Пётр Лабунский прочитал в газете «Военный вестник» что 11 июня 1920 года по приказу Главнокомандующего за № 4698 Самурский пехотный полк снова сформирован и вошел в состав 6 пехотной дивизии. Командиром полка назначен подполковник Штерн.

– Штерн стал командиром полка, – сказал он Софии, отбросив газету.

– Капитан?

– Подполковник Штерн. И Самурский полк снова на фронте.

– Ты хочешь сказать, что твое место там?

– Думаю, именно там.

– В отношении меня ты иного мнения, Пётр. С тех пор как мы с тобой снова стали читать местные газеты между нами все чаще возникает недопонимание.

– Дело не в газетах, София. Дело в том, что я мужчина. А ты женщина. Не стоит тебе про это забывать.

– Я и не забыла. И старалась быть в последние дни только женщиной. Но это ты взял в руки «Вестник».

– Прости. Я не хотел тебя обидеть. Но у меня с этим полком много чего связано…

***

Лабунский следующим утром явился в военную канцелярию и спросил, нет ли вызова на его имя.

– Господин поручик Лабунский? – капитан в черной форме ударного корниловского полка поднял на него глаза.

– Так точно.

– Запрос на вас пришел еще третьего дня.

– Как же так? Я ничего не знал.

– Вам приказано срочно отбыть в Симферополь и распоряжение штаба Добровольческого корпуса генерала Кутепова.

– В штаб?

– Но вы ведь подавали прошение о переводе вас в действующую армию? Или вы раздумали?

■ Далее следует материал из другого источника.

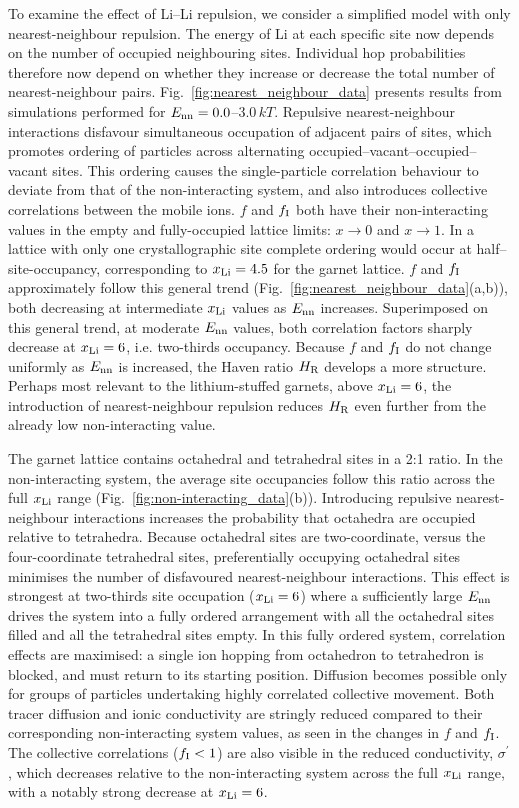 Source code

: \documentclass[aps,prb,twocolumn,superscriptaddress,reprint]{revtex4-1}
\newcommand{\xLi}{x_\m{Li}}
\begin{document}
To examine the effect of Li--Li repulsion, we consider a simplified model with only nearest-neighbour repulsion. 
The energy of Li at each specific site now depends on the number of occupied neighbouring sites. Individual hop probabilities therefore now depend on whether they increase or decrease the total number of nearest-neighbour pairs. 
Fig.~\ref{fig:nearest_neighbour_data} presents results from simulations performed for $E_{\mathrm{nn}}=0.0$--$3.0\,kT$. 
Repulsive nearest-neighbour interactions disfavour simultaneous occupation of adjacent pairs of sites, which promotes ordering of particles across alternating  occupied--vacant--occupied--vacant sites.
This ordering causes the single-particle correlation behaviour to deviate from that of the non-interacting system, and also introduces collective correlations between the mobile ions.\cite{Murch_SolStatIonics1982} $f$ and $f_{\mathrm{I}}$ both have their non-interacting values in the empty and fully-occupied lattice limits: $x\to0$ and $x\to1$. In a lattice with only one crystallographic site complete ordering would occur at half--site-occupancy, corresponding to $\xLi=4.5$ for the garnet lattice. $f$ and $f_{\mathrm{I}}$ approximately follow this general trend (Fig.~\ref{fig:nearest_neighbour_data}(a,b)), both decreasing at intermediate $\xLi$ values as $E_{\mathrm{nn}}$ increases. Superimposed on this general trend, at moderate $E_{\mathrm{nn}}$ values, both correlation factors sharply decrease at $\xLi=6$, i.e. two-thirds occupancy. Because $f$ and $f_{\mathrm{I}}$ do not change uniformly as $E_{\mathrm{nn}}$ is increased, the Haven ratio $H_{\mathrm{R}}$ develops a more structure. Perhaps most relevant to the lithium-stuffed garnets, above $\xLi=6$, the introduction of nearest-neighbour repulsion reduces $H_{\mathrm{R}}$ even further from the already low non-interacting value.

The garnet lattice contains octahedral and tetrahedral sites in a 2:1 ratio. In the non-interacting system, the average site occupancies follow this ratio across the full $\xLi$ range (Fig.~\ref{fig:non-interacting_data}(b)). Introducing repulsive nearest-neighbour interactions increases the probability that octahedra are occupied relative to tetrahedra. Because octahedral sites are two-coordinate, versus the four-coordinate tetrahedral sites, preferentially occupying octahedral sites minimises the number of disfavoured nearest-neighbour interactions. This effect is strongest at two-thirds site occupation ($\xLi=6$) where a sufficiently large $E_{\mathrm{nn}}$ drives the system into a fully ordered arrangement with all the octahedral sites filled and all the tetrahedral sites empty. 
In this fully ordered system, correlation effects are maximised: a single ion hopping from octahedron to tetrahedron is blocked, and must return to its starting position. Diffusion becomes possible only for groups of particles undertaking highly correlated collective movement.\cite{BurbanoEtAl_PhysRevLett2016} Both tracer diffusion and ionic conductivity are stringly reduced compared to their corresponding non-interacting system values, as seen in the changes in $f$ and $f_{\mathrm{I}}$. The collective correlations ($f_{\mathrm{I}}<1$) are also visible in the reduced conductivity, $\sigma^\prime$, which decreases relative to the non-interacting system across the full $\xLi$ range, with a notably strong decrease at $\xLi=6$.
\end{document}
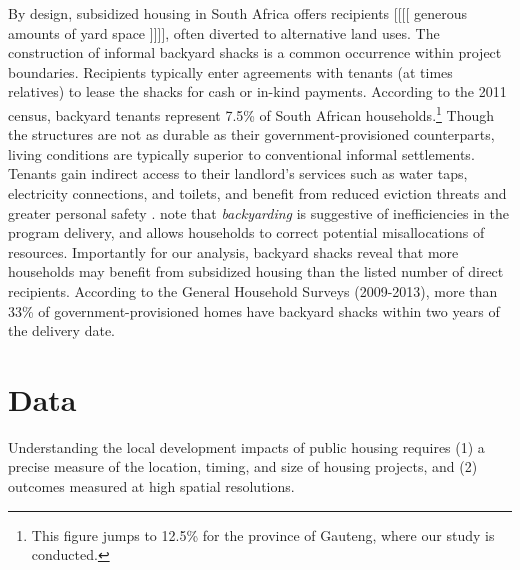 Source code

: \documentclass[12pt]{article}
\begin{document}
By design, subsidized housing in South Africa offers recipients [[[[ generous amounts of yard space ]]]], often diverted to alternative land uses. The construction of informal backyard shacks is a common occurrence within project boundaries. Recipients typically enter agreements with tenants (at times relatives) to lease the shacks for cash or in-kind payments. According to the 2011 census, backyard tenants represent 7.5\% of South African households.\footnote{This figure jumps to 12.5\% for the province of Gauteng, where our study is conducted.} Though the structures are not as durable as their government-provisioned counterparts, living conditions are typically superior to conventional informal settlements. Tenants gain indirect access to their landlord's services such as water taps, electricity connections, and toilets, and benefit from reduced eviction threats and greater personal safety \citep{beall2003social}. \cite{Brueckner2018backyarding} note that {\it backyarding} is suggestive of inefficiencies in the program delivery, and allows households to correct potential misallocations of resources. Importantly for our analysis, backyard shacks reveal that more households may benefit from subsidized housing than the listed number of direct recipients. According to the General Household Surveys (2009-2013), more than 33\% of government-provisioned homes have backyard shacks within two years of the delivery date. 






\section{Data}\label{section:data}


Understanding the local development impacts of public housing requires (1) a precise measure of the location, timing, and size of housing projects, and (2) outcomes measured at high spatial resolutions.
\end{document}
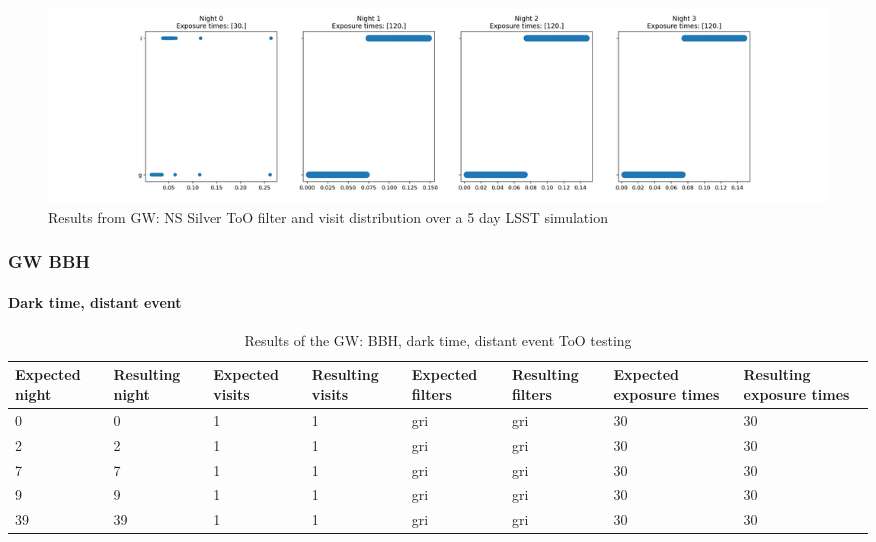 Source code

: \begin{figure}
    \centering
    \includegraphics[width=\linewidth]{figures/validationTests/SVRequired/GWSilverFilterPlot.png}
    \caption{Results from GW: NS Silver ToO filter and visit distribution over a 5 day LSST simulation}
    \label{fig:GWSilverFilterResult}
\end{figure}
\newpage
\subsubsection{GW BBH}

\paragraph{Dark time, distant event}

\begin{table}[h]
\centering
\begin{adjustbox}{max width=\textwidth}
\begin{tabular}{|l|l|l|l|l|l|l|l|}
\hline
Expected night & Resulting night & Expected visits & Resulting visits & Expected filters & Resulting filters & Expected exposure times & Resulting exposure times \\ \hline
0              & 0               & 1               & 1                & gri              & gri               & 30                      & 30                       \\ \hline
2              & 2               & 1               & 1                & gri              & gri               & 30                      & 30                       \\ \hline
7              & 7               & 1               & 1                & gri              & gri               & 30                      & 30                       \\ \hline
9              & 9               & 1               & 1                & gri              & gri               & 30                      & 30                       \\ \hline
39             & 39              & 1               & 1                & gri              & gri               & 30                      & 30                       \\ \hline
\end{tabular}
\end{adjustbox}
\caption{Results of the GW: BBH, dark time, distant event ToO testing}
\label{tab:GWBBHDarkFarResults}
\end{table}

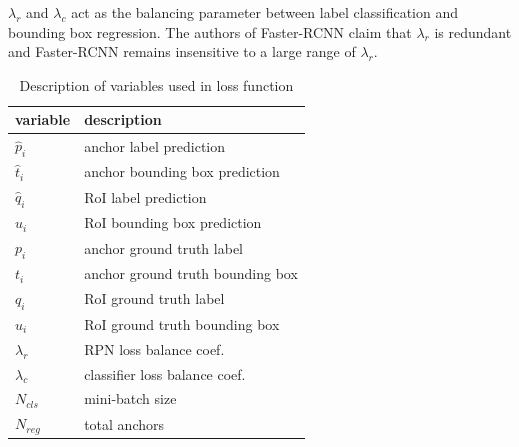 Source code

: $\lambda_r$ and $\lambda_c$ act as the balancing parameter  between label classification and bounding box regression. The authors of Faster-RCNN claim that $\lambda_r$ is redundant and Faster-RCNN remains insensitive to a large range of $\lambda_r$. 

\begin{table}[]
    \centering
    \begin{tabular}{| l | l |} \hline
variable & description \\ \hline \hline
$\hat{p}_i$ & anchor label prediction \\ \hline 
$\hat{t}_i$ & anchor bounding box prediction \\ \hline 
$\hat{q}_i$ & RoI label prediction \\ \hline 
$\hat{u}_i$ & RoI bounding box prediction \\ \hline 
${p}_i$ & anchor ground truth label \\ \hline 
${t}_i$ & anchor ground truth bounding box \\ \hline 
${q}_i$ & RoI ground truth label \\ \hline 
${u}_i$ & RoI ground truth bounding box  \\ \hline 
$\lambda_r $ & RPN loss balance coef. \\ \hline 
$\lambda_c $ & classifier loss balance coef.  \\ \hline 
$N_{cls}$ & mini-batch size  \\ \hline 
$N_{reg}$ & total anchors \\ \hline 
    \end{tabular}
    \caption{Description of variables used in loss function}
    \label{table:variable-list}
\end{table}{}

– Но это вызов в штаб, а не в армию.

–Добровольческий корпус в самом пекле боев, господин поручик. Кстати, а мы с вами не могли раньше встречаться?

– Возможно, капитан. Я на войне с 1914 года.

– Нет. Не на германской войне, поручик. Уже на этой, где русские убивают русских.

– Возможно, – повторил Лабунский. – Я начал свой боевой путь в Дроздовской дивизии в 18-ом году в Ростове!

 

– Вспомнил! Ростов! Тюрьма! Весна 1918 года! Штабс-капитан Рогов, 12-й драгунский полк. Вернее тогда я был штабс-капитаном. Но ныне капитан. А вы все в поручиках?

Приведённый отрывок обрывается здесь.